** Your assignment **
Your job is to set down the stretch of entries that opens with the line containing "A repo containing" and closes with the line containing "What happens when". Keep both end lines, copy each exactly, and add nothing.

** Records for this exercise **

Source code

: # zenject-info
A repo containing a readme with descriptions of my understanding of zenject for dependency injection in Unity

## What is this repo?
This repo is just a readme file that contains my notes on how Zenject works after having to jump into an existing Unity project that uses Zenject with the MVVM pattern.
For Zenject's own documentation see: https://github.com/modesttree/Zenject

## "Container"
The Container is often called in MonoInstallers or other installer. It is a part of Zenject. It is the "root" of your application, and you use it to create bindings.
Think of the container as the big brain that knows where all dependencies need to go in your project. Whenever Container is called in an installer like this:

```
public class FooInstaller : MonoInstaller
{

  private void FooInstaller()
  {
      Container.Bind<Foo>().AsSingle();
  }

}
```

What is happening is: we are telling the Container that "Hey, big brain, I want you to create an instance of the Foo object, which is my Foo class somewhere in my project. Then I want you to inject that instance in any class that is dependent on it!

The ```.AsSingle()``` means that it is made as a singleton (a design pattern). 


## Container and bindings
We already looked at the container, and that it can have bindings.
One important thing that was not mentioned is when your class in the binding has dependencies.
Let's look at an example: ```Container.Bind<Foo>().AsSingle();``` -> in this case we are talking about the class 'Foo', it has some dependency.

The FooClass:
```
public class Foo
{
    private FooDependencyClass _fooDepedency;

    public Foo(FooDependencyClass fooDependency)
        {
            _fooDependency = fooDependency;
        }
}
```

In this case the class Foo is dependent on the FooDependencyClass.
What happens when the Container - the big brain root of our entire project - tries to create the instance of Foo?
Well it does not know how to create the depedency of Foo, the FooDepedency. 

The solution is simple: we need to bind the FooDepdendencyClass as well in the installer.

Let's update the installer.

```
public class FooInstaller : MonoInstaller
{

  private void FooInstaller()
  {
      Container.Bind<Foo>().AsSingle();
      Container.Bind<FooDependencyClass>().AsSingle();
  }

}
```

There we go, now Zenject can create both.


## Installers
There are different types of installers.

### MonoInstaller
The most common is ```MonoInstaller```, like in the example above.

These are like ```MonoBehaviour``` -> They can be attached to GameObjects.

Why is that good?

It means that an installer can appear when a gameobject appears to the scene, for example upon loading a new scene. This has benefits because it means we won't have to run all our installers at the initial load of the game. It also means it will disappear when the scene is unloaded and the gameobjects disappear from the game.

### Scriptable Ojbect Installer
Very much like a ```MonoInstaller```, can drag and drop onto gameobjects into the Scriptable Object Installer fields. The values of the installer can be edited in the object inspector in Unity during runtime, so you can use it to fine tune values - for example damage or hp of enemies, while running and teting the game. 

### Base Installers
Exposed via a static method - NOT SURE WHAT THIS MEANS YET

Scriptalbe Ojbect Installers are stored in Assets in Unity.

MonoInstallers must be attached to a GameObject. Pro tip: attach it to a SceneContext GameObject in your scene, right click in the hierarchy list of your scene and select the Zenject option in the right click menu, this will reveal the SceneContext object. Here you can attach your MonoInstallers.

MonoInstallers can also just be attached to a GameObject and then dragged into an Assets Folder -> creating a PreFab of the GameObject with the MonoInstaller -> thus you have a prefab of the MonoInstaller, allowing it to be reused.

** Answer for the task **
A repo containing a readme with descriptions of my understanding of zenject for dependency injection in Unity

## What is this repo?
This repo is just a readme file that contains my notes on how Zenject works after having to jump into an existing Unity project that uses Zenject with the MVVM pattern.
For Zenject's own documentation see: https://github.com/modesttree/Zenject

## "Container"
The Container is often called in MonoInstallers or other installer. It is a part of Zenject. It is the "root" of your application, and you use it to create bindings.
Think of the container as the big brain that knows where all dependencies need to go in your project. Whenever Container is called in an installer like this:

```
public class FooInstaller : MonoInstaller
{

  private void FooInstaller()
  {
      Container.Bind<Foo>().AsSingle();
  }

}
```

What is happening is: we are telling the Container that "Hey, big brain, I want you to create an instance of the Foo object, which is my Foo class somewhere in my project. Then I want you to inject that instance in any class that is dependent on it!

The ```.AsSingle()``` means that it is made as a singleton (a design pattern). 


## Container and bindings
We already looked at the container, and that it can have bindings.
One important thing that was not mentioned is when your class in the binding has dependencies.
Let's look at an example: ```Container.Bind<Foo>().AsSingle();``` -> in this case we are talking about the class 'Foo', it has some dependency.

The FooClass:
```
public class Foo
{
    private FooDependencyClass _fooDepedency;

    public Foo(FooDependencyClass fooDependency)
        {
            _fooDependency = fooDependency;
        }
}
```

In this case the class Foo is dependent on the FooDependencyClass.
What happens when the Container - the big brain root of our entire project - tries to create the instance of Foo?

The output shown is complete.